Many helpful query understanding techniques, such as synonyms, spelling correction, and semantics, are part of the query rewriting family, which tries to increase overall precision, recall, or both by modifying the question. Below are some of those techniques most commonly used and how they work.
Synonyms
Synonyms are usually rather simple. Since they are usually operated as an alternative reality, a search for “gigantic shoes” can grow to “(gigantic OR enormous) shoes.” This is rather easy, however it could get more difficult if you have to decide which to prioritize. If synonyms are produced using machine learning, such as through word embeddings, the situation may become much more complicated. There is no need to construct additional synonym libraries because more modern semantic search tools, like vector search, already have a grasp of related, everyday phrases.
Spelling correction
Spell checking can function in various ways. One method for word correction is to identify the most likely replacement and then give users the option to override it. Another strategy is to be sympathetic and permit spelling errors of up to two letters. We refer to this as “typo tolerance.” The wisest course of action isn’t always to correct because language can be confusing and there’s a very high cost to making a mistake because people might lose hope and give up. Similar to synonyms, vector search tools may correct a variety of frequent misspellings.
Semantic query understanding
The technique of actually attempting to grasp the intent of questions is known as semantic query understanding. Since language is inherently ambiguous, polysemy is an ideal concept to explain why this is a problem for search: ” Poly” denotes numerous, and “semy” here refers to senses or meanings.
A prime example of this is the word “bank,” which can refer to either a financial institution or the bank of a river. It is hard to know without additional background. There are numerous examples in English in particular. Fortunately, there are ways to deal with this.
The context is usually more evident for inquiries containing many terms. It is more challenging for single search phrases; however, in these circumstances, the history of previous query sequences can be helpful. For instance, it would be unlikely that the second question was about the side of a river if someone looked for “atm” and then “bank.”
The importance of Query Understanding
People frequently misspell words, and English is also notoriously ambiguous (words like “test,” “mobile,” “apps,” “summer,” and “north” are all nouns, yet “Jaguar” might refer to a vehicle, an operating system, an animal, etc.). Additionally, people use jargon and make references to items that aren’t always specified in the result item text (such as “size 14 shoes,” “near a park,” “next Thursday evening,” etc.). To improve the ability to query the underlying data structure, all of this must be transformed into something relevant.
Additionally, results can be prioritized via query understanding. For instance, historically, when people searched for “license” on a government website in the US or Australia, they were typically looking for a page about renewing their driver’s license rather than the hundreds of other pages referencing “license”. Even if there is no other signal in the question itself that the desired destination is most significant, historical performance data can automatically increase its value.

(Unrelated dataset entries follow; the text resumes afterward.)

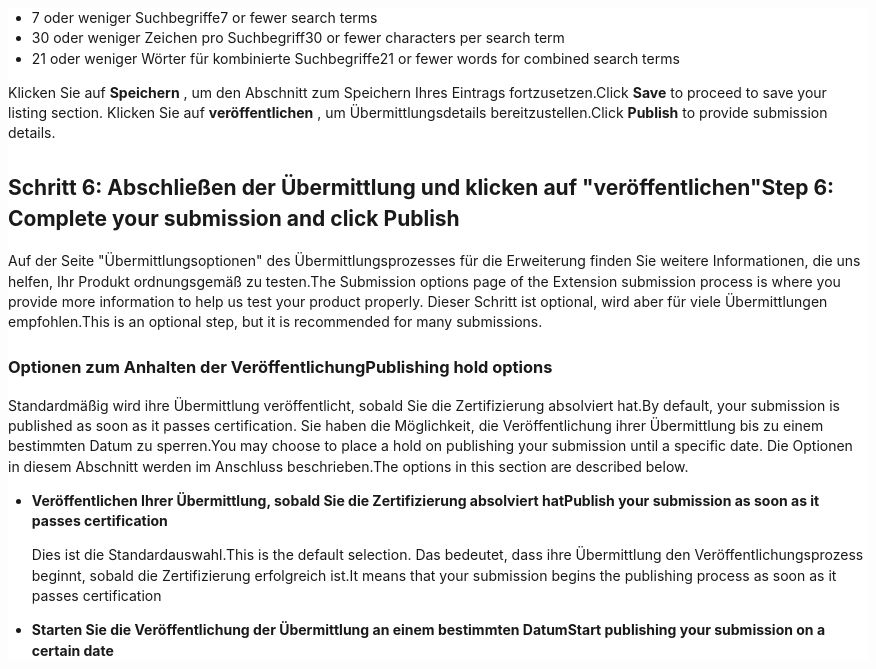 *   <span data-ttu-id="b16d6-260">7 oder weniger Suchbegriffe</span><span class="sxs-lookup"><span data-stu-id="b16d6-260">7 or fewer search terms</span></span>  
*   <span data-ttu-id="b16d6-261">30 oder weniger Zeichen pro Suchbegriff</span><span class="sxs-lookup"><span data-stu-id="b16d6-261">30 or fewer characters per search term</span></span>  
*   <span data-ttu-id="b16d6-262">21 oder weniger Wörter für kombinierte Suchbegriffe</span><span class="sxs-lookup"><span data-stu-id="b16d6-262">21 or fewer words for combined search terms</span></span>  

<span data-ttu-id="b16d6-263">Klicken Sie auf **Speichern** , um den Abschnitt zum Speichern Ihres Eintrags fortzusetzen.</span><span class="sxs-lookup"><span data-stu-id="b16d6-263">Click **Save** to proceed to save your listing section.</span></span>  <span data-ttu-id="b16d6-264">Klicken Sie auf **veröffentlichen** , um Übermittlungsdetails bereitzustellen.</span><span class="sxs-lookup"><span data-stu-id="b16d6-264">Click **Publish** to provide submission details.</span></span>  

## <span data-ttu-id="b16d6-265">Schritt 6: Abschließen der Übermittlung und klicken auf "veröffentlichen"</span><span class="sxs-lookup"><span data-stu-id="b16d6-265">Step 6: Complete your submission and click Publish</span></span>  

<span data-ttu-id="b16d6-266">Auf der Seite "Übermittlungsoptionen" des Übermittlungsprozesses für die Erweiterung finden Sie weitere Informationen, die uns helfen, Ihr Produkt ordnungsgemäß zu testen.</span><span class="sxs-lookup"><span data-stu-id="b16d6-266">The Submission options page of the Extension submission process is where you provide more information to help us test your product properly.</span></span>  <span data-ttu-id="b16d6-267">Dieser Schritt ist optional, wird aber für viele Übermittlungen empfohlen.</span><span class="sxs-lookup"><span data-stu-id="b16d6-267">This is an optional step, but it is recommended for many submissions.</span></span>  

### <span data-ttu-id="b16d6-268">Optionen zum Anhalten der Veröffentlichung</span><span class="sxs-lookup"><span data-stu-id="b16d6-268">Publishing hold options</span></span>  

<span data-ttu-id="b16d6-269">Standardmäßig wird ihre Übermittlung veröffentlicht, sobald Sie die Zertifizierung absolviert hat.</span><span class="sxs-lookup"><span data-stu-id="b16d6-269">By default, your submission is published as soon as it passes certification.</span></span>  <span data-ttu-id="b16d6-270">Sie haben die Möglichkeit, die Veröffentlichung ihrer Übermittlung bis zu einem bestimmten Datum zu sperren.</span><span class="sxs-lookup"><span data-stu-id="b16d6-270">You may choose to place a hold on publishing your submission until a specific date.</span></span>  <span data-ttu-id="b16d6-271">Die Optionen in diesem Abschnitt werden im Anschluss beschrieben.</span><span class="sxs-lookup"><span data-stu-id="b16d6-271">The options in this section are described below.</span></span>  

*   **<span data-ttu-id="b16d6-272">Veröffentlichen Ihrer Übermittlung, sobald Sie die Zertifizierung absolviert hat</span><span class="sxs-lookup"><span data-stu-id="b16d6-272">Publish your submission as soon as it passes certification</span></span>**  

    <span data-ttu-id="b16d6-273">Dies ist die Standardauswahl.</span><span class="sxs-lookup"><span data-stu-id="b16d6-273">This is the default selection.</span></span>  <span data-ttu-id="b16d6-274">Das bedeutet, dass ihre Übermittlung den Veröffentlichungsprozess beginnt, sobald die Zertifizierung erfolgreich ist.</span><span class="sxs-lookup"><span data-stu-id="b16d6-274">It means that your submission begins the publishing process as soon as it passes certification</span></span>  

*   **<span data-ttu-id="b16d6-275">Starten Sie die Veröffentlichung der Übermittlung an einem bestimmten Datum</span><span class="sxs-lookup"><span data-stu-id="b16d6-275">Start publishing your submission on a certain date</span></span>**  

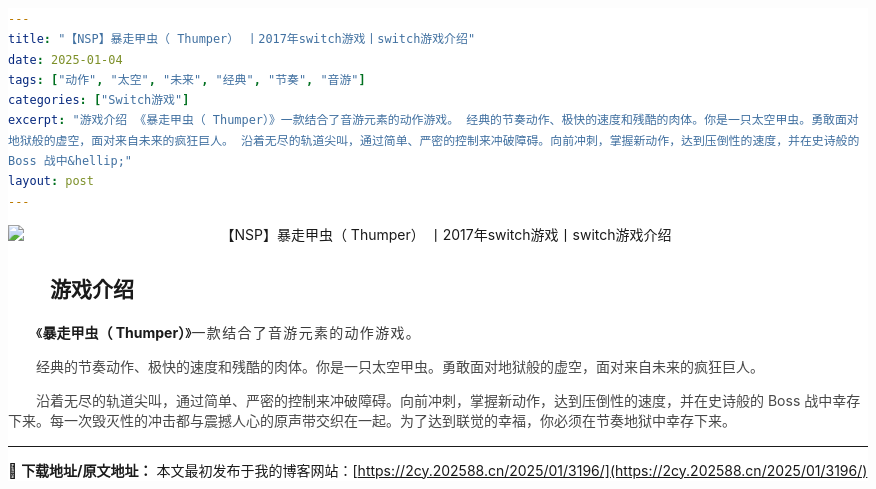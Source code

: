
 ```yaml
---
title: "【NSP】暴走甲虫（ Thumper） 丨2017年switch游戏丨switch游戏介绍"
date: 2025-01-04
tags: ["动作", "太空", "未来", "经典", "节奏", "音游"]
categories: ["Switch游戏"]
excerpt: "游戏介绍 《暴走甲虫（ Thumper）》一款结合了音游元素的动作游戏。 经典的节奏动作、极快的速度和残酷的肉体。你是一只太空甲虫。勇敢面对地狱般的虚空，面对来自未来的疯狂巨人。 沿着无尽的轨道尖叫，通过简单、严密的控制来冲破障碍。向前冲刺，掌握新动作，达到压倒性的速度，并在史诗般的 Boss 战中&hellip;"
layout: post
---
```


<div>
<div></div>
<div>
<p style="text-align: center;"><img style="display: block; margin-left: auto; margin-right: auto; width: 100%; height: auto;" src="https://2cy.202588.cn//wp-content/uploads/2025/01/20250104_6778eabf27b63.webp" alt="【NSP】暴走甲虫（ Thumper） 丨2017年switch游戏丨switch游戏介绍" /></p>

<h2 style="white-space: normal; text-indent: 2em; text-align: left;">游戏介绍</h2>
<p style="white-space: normal; text-indent: 2em; text-align: left;"><span style="background-color: #ffffff;">《<strong>暴走甲虫（ Thumper）</strong>》<span style="color: rgba(38, 38, 38, 0.9); letter-spacing: 1.3px; background-color: #ffffff;">一款结合了音游元素的动作游戏。</span></span></p>
<p style="white-space: normal; text-indent: 2em; text-align: left;"><span style="background-color: #ffffff;"><span style="box-sizing: border-box; max-width: 100%; color: #484848; vertical-align: inherit;"><span style="box-sizing: border-box; max-width: 100%; vertical-align: inherit;">经典的节奏动作、极快的速度和残酷的肉体。</span><span style="box-sizing: border-box; max-width: 100%; vertical-align: inherit;">你是一只太空甲虫。</span><span style="box-sizing: border-box; max-width: 100%; vertical-align: inherit;">勇敢面对地狱般的虚空，面对来自未来的疯狂巨人。</span></span></span></p>
<p style="white-space: normal; text-indent: 2em; text-align: left;"><span style="background-color: #ffffff;"><span style="box-sizing: border-box; max-width: 100%; color: #484848; vertical-align: inherit;"><span style="box-sizing: border-box; max-width: 100%; vertical-align: inherit;">沿着无尽的轨道尖叫，通过简单、严密的控制来冲破障碍。</span><span style="box-sizing: border-box; max-width: 100%; vertical-align: inherit;">向前冲刺，掌握新动作，达到压倒性的速度，并在史诗般的 Boss 战中幸存下来。</span><span style="box-sizing: border-box; max-width: 100%; vertical-align: inherit;">每一次毁灭性的冲击都与震撼人心的原声带交织在一起。</span><span style="box-sizing: border-box; max-width: 100%; vertical-align: inherit;">为了达到联觉的幸福，你必须在节奏地狱中幸存下来。</span></span></span></p>
<p style="white-space: normal; text-indent: 2em; text-align: left;"></p>

</div>
</div>

---
📖 **下载地址/原文地址：** 本文最初发布于我的博客网站：[https://2cy.202588.cn/2025/01/3196/](https://2cy.202588.cn/2025/01/3196/)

Understanding search queries is frequently an excellent test of search technology. What if you needed to automatically spell check queries or map “size 14” to a size attribute? What about “next Thursday evening” to a time filter? Can you achieve this with your flow of production? If not, you are irritating your clients and leaving them behind.
Best practices to implement Query Understanding
Your companion when it comes to setting priorities for query understanding should be the query logs. For instance:
- High volume, zero-result searches indicate opportunities. What causes them to fail?
- Query scoping may not be particularly helpful if no one uses natural language and/or if the material is not well-structured.
- Synonyms may be helpful if business terminology does not translate well to customer talk.
- How frequently do your consumers mistake in spelling? Corrections will surely be beneficial if they often make mistakes.
Advanced methods like vectorization and personalization ought to be used last because they demand a lot more work. Getting the fundamentals right can yield considerably more value than an individualized search, which frequently seems to be the holy grail. After all, personalizing poor outcomes won’t be helpful.